** Material provided follows **

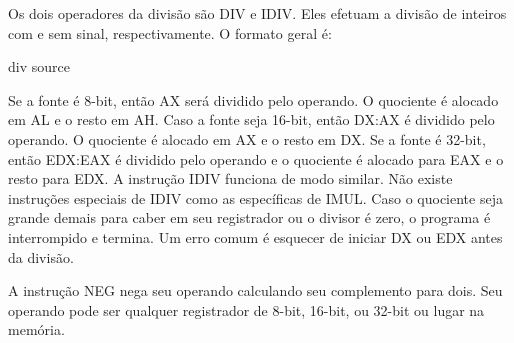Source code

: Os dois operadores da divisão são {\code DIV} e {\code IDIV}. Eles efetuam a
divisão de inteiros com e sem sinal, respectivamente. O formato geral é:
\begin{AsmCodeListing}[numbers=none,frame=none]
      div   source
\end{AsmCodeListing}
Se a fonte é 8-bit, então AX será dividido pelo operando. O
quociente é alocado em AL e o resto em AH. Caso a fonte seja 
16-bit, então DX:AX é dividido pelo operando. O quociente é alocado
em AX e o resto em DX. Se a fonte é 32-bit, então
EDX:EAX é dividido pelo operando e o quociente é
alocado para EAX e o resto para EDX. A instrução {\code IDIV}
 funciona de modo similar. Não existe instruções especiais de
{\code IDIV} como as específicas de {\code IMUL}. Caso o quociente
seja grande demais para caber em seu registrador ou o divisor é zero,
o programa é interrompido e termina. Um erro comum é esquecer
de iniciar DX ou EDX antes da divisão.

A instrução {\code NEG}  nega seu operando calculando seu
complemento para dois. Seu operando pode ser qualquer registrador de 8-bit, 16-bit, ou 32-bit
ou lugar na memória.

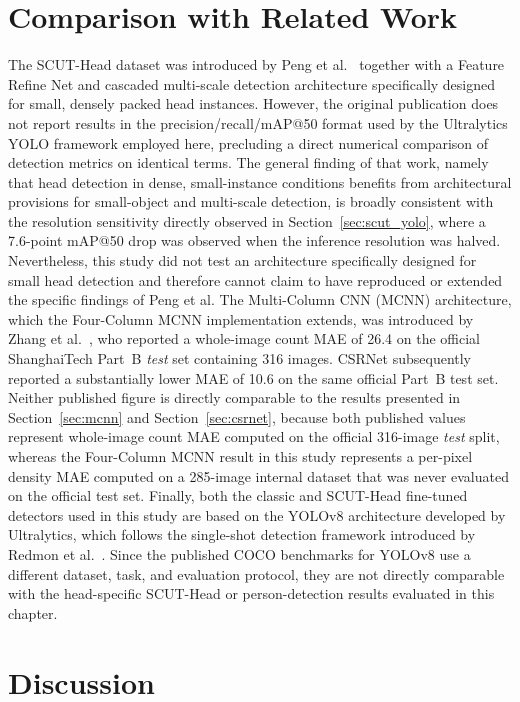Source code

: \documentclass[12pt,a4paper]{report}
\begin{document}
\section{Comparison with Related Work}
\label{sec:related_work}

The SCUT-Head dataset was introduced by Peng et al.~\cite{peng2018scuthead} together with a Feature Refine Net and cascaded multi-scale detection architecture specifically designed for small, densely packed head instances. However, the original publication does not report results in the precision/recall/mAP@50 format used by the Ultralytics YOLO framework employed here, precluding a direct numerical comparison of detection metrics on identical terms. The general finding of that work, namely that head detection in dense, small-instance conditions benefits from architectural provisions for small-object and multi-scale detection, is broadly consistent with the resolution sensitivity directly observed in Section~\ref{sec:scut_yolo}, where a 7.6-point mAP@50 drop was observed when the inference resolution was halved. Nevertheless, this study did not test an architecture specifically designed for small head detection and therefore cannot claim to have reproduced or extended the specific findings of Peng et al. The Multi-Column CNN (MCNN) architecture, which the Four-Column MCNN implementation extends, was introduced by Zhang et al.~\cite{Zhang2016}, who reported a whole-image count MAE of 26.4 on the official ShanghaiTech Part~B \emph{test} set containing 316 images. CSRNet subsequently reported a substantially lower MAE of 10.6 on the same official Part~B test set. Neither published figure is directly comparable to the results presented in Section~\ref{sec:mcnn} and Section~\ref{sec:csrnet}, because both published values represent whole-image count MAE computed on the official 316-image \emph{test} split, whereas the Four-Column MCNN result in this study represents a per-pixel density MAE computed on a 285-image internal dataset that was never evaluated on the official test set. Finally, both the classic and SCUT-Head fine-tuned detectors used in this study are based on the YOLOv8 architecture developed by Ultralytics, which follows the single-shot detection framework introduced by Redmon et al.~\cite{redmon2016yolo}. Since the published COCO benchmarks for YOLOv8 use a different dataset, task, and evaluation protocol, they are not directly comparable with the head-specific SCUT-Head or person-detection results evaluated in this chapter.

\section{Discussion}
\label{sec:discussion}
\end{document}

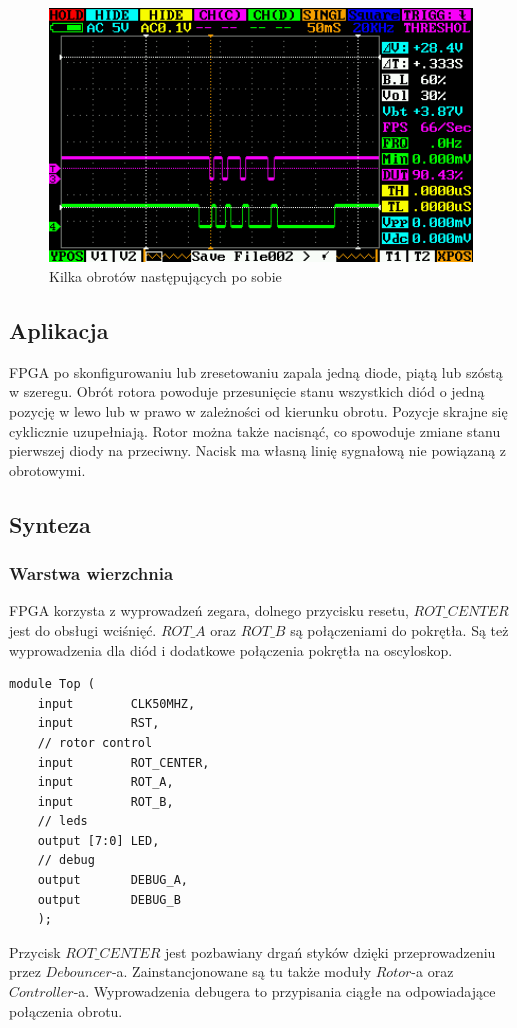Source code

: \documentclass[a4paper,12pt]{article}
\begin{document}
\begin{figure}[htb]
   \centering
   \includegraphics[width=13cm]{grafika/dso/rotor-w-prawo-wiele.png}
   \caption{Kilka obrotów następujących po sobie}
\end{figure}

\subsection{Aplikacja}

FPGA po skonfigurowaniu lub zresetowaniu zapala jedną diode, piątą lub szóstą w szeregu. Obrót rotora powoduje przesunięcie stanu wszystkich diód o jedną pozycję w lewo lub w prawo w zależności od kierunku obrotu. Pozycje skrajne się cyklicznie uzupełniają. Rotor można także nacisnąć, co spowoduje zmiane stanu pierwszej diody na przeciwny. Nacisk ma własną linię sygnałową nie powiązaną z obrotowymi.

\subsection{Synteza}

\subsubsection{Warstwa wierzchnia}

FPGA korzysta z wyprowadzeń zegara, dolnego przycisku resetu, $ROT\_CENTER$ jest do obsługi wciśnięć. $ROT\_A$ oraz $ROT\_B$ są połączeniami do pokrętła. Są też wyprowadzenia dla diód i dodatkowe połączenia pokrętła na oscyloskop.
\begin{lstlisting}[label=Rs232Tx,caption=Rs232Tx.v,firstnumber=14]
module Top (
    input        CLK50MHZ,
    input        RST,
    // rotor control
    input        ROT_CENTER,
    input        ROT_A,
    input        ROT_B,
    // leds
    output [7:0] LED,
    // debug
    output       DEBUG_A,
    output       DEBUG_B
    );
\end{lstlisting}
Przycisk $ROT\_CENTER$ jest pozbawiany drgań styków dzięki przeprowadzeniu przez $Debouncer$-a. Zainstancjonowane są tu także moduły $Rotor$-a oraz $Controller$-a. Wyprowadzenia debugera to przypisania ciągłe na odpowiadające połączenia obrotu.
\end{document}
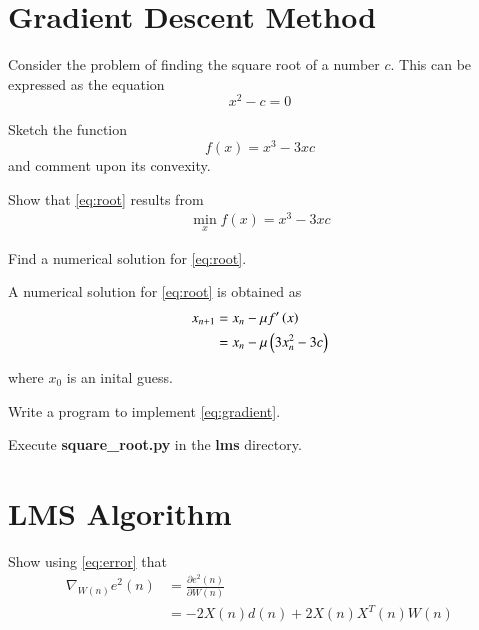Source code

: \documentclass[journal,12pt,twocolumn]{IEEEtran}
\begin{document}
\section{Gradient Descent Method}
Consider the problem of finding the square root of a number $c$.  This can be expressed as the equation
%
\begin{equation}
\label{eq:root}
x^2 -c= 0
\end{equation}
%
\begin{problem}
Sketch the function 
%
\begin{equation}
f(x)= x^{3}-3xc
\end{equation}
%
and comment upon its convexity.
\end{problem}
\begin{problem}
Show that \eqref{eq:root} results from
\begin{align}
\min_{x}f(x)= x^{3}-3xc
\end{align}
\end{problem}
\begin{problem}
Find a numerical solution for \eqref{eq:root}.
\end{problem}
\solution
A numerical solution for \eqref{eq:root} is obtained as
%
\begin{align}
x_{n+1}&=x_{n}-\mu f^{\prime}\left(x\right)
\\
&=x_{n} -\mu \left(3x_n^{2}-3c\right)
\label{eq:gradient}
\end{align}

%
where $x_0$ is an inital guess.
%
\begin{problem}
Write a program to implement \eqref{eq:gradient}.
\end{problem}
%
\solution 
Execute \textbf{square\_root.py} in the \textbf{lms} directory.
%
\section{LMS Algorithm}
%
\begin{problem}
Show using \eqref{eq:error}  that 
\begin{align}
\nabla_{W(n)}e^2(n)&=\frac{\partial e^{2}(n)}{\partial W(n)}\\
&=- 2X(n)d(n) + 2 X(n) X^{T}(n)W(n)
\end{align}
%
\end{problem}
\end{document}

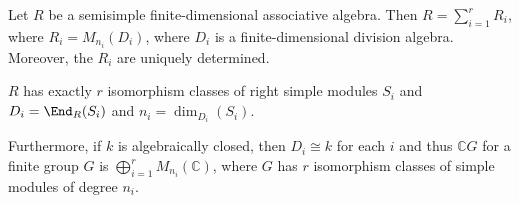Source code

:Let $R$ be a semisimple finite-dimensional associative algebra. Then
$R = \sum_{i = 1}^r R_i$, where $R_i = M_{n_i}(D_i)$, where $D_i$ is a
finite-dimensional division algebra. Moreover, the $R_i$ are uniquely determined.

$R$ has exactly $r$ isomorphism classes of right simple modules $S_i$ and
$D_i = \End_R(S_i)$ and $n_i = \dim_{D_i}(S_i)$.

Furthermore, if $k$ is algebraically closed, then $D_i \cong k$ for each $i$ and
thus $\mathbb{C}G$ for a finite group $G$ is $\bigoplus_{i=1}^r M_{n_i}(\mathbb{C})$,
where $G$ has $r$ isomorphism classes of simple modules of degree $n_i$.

** End of Material provided **
** Material provided follows **

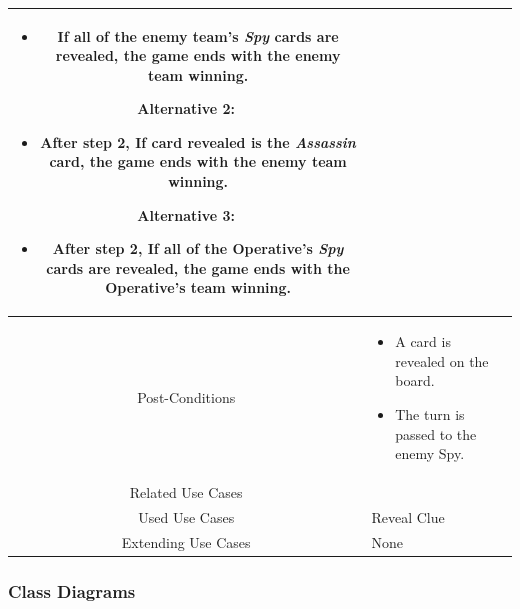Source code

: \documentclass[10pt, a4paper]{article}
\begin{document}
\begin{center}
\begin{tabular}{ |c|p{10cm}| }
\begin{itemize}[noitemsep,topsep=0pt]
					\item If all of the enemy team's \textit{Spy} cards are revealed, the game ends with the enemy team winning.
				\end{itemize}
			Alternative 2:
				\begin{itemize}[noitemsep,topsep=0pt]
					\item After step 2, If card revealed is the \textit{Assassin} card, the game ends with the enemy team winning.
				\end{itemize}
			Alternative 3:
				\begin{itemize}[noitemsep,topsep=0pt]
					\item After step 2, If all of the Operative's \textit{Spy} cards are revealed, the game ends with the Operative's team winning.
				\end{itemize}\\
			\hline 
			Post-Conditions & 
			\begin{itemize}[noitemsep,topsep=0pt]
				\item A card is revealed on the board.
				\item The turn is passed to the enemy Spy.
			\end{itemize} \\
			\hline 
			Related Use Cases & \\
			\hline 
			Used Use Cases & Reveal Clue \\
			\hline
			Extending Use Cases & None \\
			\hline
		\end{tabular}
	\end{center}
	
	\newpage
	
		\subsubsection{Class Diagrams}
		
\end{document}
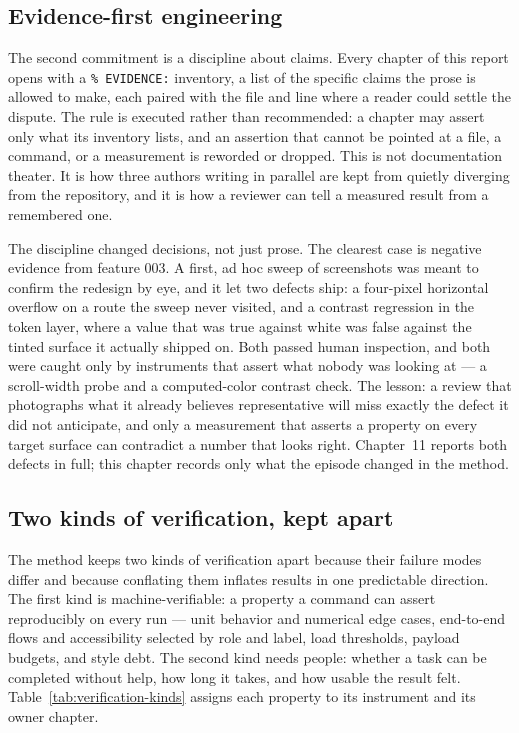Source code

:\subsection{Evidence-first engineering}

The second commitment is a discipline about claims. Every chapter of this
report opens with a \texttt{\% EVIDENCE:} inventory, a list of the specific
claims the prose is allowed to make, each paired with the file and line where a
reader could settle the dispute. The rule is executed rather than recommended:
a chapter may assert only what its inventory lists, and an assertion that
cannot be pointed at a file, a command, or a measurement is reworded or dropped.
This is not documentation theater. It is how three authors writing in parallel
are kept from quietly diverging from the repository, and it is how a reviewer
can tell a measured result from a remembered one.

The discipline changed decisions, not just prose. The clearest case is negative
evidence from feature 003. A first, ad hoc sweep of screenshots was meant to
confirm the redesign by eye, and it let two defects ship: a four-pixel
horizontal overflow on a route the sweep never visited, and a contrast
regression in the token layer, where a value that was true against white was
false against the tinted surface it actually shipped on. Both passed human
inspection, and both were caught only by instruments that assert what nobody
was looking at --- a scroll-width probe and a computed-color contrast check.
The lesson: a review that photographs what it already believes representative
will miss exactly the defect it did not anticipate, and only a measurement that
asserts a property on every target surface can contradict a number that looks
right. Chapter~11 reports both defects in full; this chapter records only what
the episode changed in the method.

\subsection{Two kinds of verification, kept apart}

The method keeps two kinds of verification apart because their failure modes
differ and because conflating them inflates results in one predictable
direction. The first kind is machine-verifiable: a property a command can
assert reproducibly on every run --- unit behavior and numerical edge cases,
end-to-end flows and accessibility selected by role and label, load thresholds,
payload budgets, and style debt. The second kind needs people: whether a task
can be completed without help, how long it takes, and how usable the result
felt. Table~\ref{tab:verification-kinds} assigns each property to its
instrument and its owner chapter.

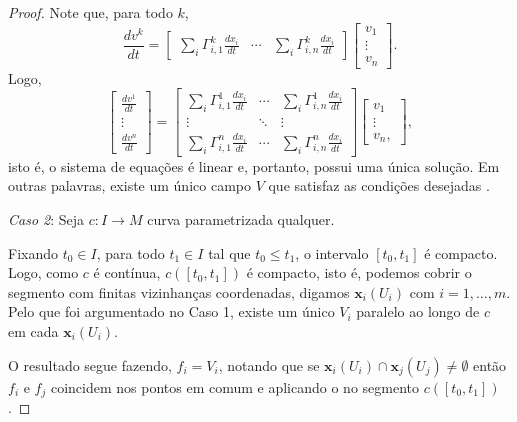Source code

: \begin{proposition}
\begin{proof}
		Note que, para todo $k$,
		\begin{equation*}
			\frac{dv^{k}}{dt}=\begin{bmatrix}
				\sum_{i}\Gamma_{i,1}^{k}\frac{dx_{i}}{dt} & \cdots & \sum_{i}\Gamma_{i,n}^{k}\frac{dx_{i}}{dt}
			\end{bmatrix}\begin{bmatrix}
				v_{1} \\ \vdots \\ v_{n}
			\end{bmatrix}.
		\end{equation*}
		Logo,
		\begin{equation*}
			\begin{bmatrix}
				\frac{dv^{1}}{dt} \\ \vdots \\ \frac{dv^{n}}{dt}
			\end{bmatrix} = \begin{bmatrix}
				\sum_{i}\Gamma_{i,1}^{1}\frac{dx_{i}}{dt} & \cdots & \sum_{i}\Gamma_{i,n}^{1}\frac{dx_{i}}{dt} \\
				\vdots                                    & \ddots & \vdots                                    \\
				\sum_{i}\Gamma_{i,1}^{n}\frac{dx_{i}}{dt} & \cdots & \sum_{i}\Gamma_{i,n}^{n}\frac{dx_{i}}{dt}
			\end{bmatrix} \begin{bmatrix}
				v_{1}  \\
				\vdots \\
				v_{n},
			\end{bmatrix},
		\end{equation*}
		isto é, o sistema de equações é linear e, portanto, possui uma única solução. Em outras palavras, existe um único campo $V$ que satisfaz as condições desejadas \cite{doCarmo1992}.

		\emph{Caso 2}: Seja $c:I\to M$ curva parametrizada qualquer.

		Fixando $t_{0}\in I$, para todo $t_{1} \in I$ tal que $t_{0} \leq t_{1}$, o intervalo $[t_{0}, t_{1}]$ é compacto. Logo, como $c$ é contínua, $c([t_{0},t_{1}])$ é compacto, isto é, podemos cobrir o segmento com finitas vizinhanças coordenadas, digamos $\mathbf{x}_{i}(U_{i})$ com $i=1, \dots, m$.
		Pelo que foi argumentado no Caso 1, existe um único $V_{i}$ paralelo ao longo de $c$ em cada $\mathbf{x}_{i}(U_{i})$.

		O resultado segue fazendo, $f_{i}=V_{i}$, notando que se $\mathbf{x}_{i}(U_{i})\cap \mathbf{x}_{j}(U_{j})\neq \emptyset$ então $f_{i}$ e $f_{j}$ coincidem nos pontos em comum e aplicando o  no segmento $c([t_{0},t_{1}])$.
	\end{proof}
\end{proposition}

** End of Material provided **

# What is expected:
The lines above starting at the one that contains "confirm the redesign" and ending at the one that contains "false against the" must be transcribed exactly, and no other lines may appear.

# Result for this task:
confirm the redesign by eye, and it let two defects ship: a four-pixel
horizontal overflow on a route the sweep never visited, and a contrast
regression in the token layer, where a value that was true against white was
false against the tinted surface it actually shipped on. Both passed human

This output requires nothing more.